Our recipe for Growing Giants
Nutrition and Health
This is the first and most critical need of any child born into poverty and deprivation.
Without adequate nutrition there can be no growth and development – physically or mentally. Hungry children lack the energy to learn. And if they aren’t able to learn in the vital early development years (from birth to 5 years old), they remain stunted for life.
By identifying children at risk – and enrolling them in our feeding programmes promptly – ACFS plays a vital role in saving children from a life-long disadvantage. We monitor the child’s health and provide referrals to partner institutions where necessary.
Our feeding scheme serves as the entry point to all other ACFS programme pathways.
Early Learning and Stimulation
All children are curious and enquiring by nature, as they strive to explore and understand the world around them. For the disadvantaged child, however, opportunities to discover concepts such as shapes, distance, colours, music, matching and building are severely limited.

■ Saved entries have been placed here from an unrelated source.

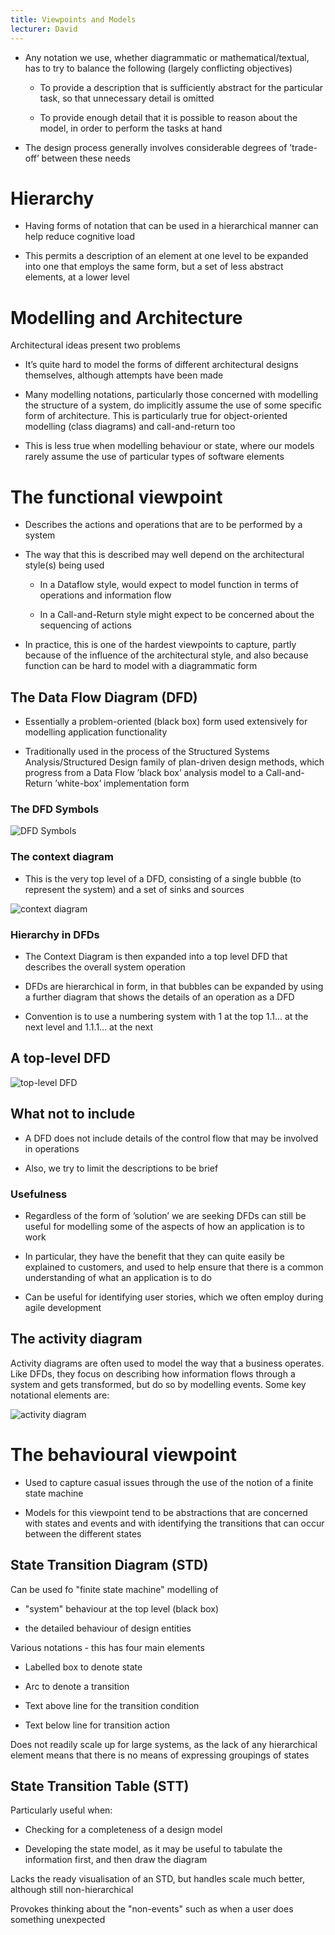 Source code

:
 ```yaml
---
title: Viewpoints and Models
lecturer: David
---
```


-   Any notation we use, whether diagrammatic or mathematical/textual,
    has to try to balance the following (largely conflicting objectives)

    -   To provide a description that is sufficiently abstract for the
        particular task, so that unnecessary detail is omitted

    -   To provide enough detail that it is possible to reason about the
        model, in order to perform the tasks at hand

-   The design process generally involves considerable degrees of
    ’trade-off’ between these needs

# Hierarchy

-   Having forms of notation that can be used in a hierarchical manner
    can help reduce cognitive load

-   This permits a description of an element at one level to be expanded
    into one that employs the same form, but a set of less abstract
    elements, at a lower level

# Modelling and Architecture

Architectural ideas present two problems

-   It’s quite hard to model the forms of different architectural
    designs themselves, although attempts have been made

-   Many modelling notations, particularly those concerned with
    modelling the structure of a system, do implicitly assume the use of
    some specific form of architecture. This is particularly true for
    object-oriented modelling (class diagrams) and call-and-return too

-   This is less true when modelling behaviour or state, where our
    models rarely assume the use of particular types of software
    elements

# The functional viewpoint

-   Describes the actions and operations that are to be performed by a
    system

-   The way that this is described may well depend on the architectural
    style(s) being used

    -   In a Dataflow style, would expect to model function in terms of
        operations and information flow

    -   In a Call-and-Return style might expect to be concerned about
        the sequencing of actions

-   In practice, this is one of the hardest viewpoints to capture,
    partly because of the influence of the architectural style, and also
    because function can be hard to model with a diagrammatic form

## The Data Flow Diagram (DFD)

-   Essentially a problem-oriented (black box) form used extensively for
    modelling application functionality

-   Traditionally used in the process of the Structured Systems
    Analysis/Structured Design family of plan-driven design methods,
    which progress from a Data Flow ’black box’ analysis model to a
    Call-and-Return ’white-box’ implementation form

### The DFD Symbols

![DFD Symbols](/img/Year_2/Software_Engineering/Modelling/Viewpoints/DFD-Symbols.webp)

### The context diagram

-   This is the very top level of a DFD, consisting of a single bubble
    (to represent the system) and a set of sinks and sources

![context diagram](/img/Year_2/Software_Engineering/Modelling/Viewpoints/Context-Diagram.webp)

### Hierarchy in DFDs

-   The Context Diagram is then expanded into a top level DFD that
    describes the overall system operation

-   DFDs are hierarchical in form, in that bubbles can be expanded by
    using a further diagram that shows the details of an operation as a
    DFD

-   Convention is to use a numbering system with 1 at the top 1.1... at
    the next level and 1.1.1... at the next

## A top-level DFD

![top-level DFD](/img/Year_2/Software_Engineering/Modelling/Viewpoints/top-level-dfd.webp)

## What not to include

-   A DFD does not include details of the control flow that may be
    involved in operations

-   Also, we try to limit the descriptions to be brief

### Usefulness

-   Regardless of the form of ’solution’ we are seeking DFDs can still
    be useful for modelling some of the aspects of how an application is
    to work

-   In particular, they have the benefit that they can quite easily be
    explained to customers, and used to help ensure that there is a
    common understanding of what an application is to do

-   Can be useful for identifying user stories, which we often employ
    during agile development

## The activity diagram

Activity diagrams are often used to model the way that a business
operates. Like DFDs, they focus on describing how information flows
through a system and gets transformed, but do so by modelling events.
Some key notational elements are:

![activity diagram](/img/Year_2/Software_Engineering/Modelling/Viewpoints/activity_diagram.webp)

# The behavioural viewpoint

-   Used to capture casual issues through the use of the notion of a
    finite state machine

-   Models for this viewpoint tend to be abstractions that are concerned
    with states and events and with identifying the transitions that can
    occur between the different states

## State Transition Diagram (STD)

Can be used fo "finite state machine" modelling of

-   "system" behaviour at the top level (black box)

-   the detailed behaviour of design entities

Various notations - this has four main elements

-   Labelled box to denote state

-   Arc to denote a transition

-   Text above line for the transition condition

-   Text below line for transition action

Does not readily scale up for large systems, as the lack of any
hierarchical element means that there is no means of expressing
groupings of states

## State Transition Table (STT)

Particularly useful when:

-   Checking for a completeness of a design model

-   Developing the state model, as it may be useful to tabulate the
    information first, and then draw the diagram

Lacks the ready visualisation of an STD, but handles scale much better,
although still non-hierarchical

Provokes thinking about the "non-events" such as when a user does
something unexpected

By providing educational toys and equipment to develop both fine and large motor skills, ACFS encourages children’s curiosity and instills a lifelong love of learning that prepares them to enter the formal education system on the same level as their more fortunate peers.
Care for the Carers
Since children grow up within a family, it’s important for parents and other care givers to be included in our programmes.
ACFS staff visit children’s homes and provide support for family members through psycho-social counselling and access to services such as grants. Unemployed adults are encouraged to join our skills development programmes, to learn income generating skills such as food gardening, sewing, beading and baking. We also provide health and nutrition education.
Skills and Personal Development
We work with youth and adolescents to develop resilience and life skills. Through our Teenage Girls’ Clubs, adolescent girls are encouraged to make healthy choices about relationships, self discipline, responsibility and independence.
Teenage boys and girls are prepared to enter the world of work by developing skills around goal setting, communication, teamwork, initiative, responsibility and work ethic.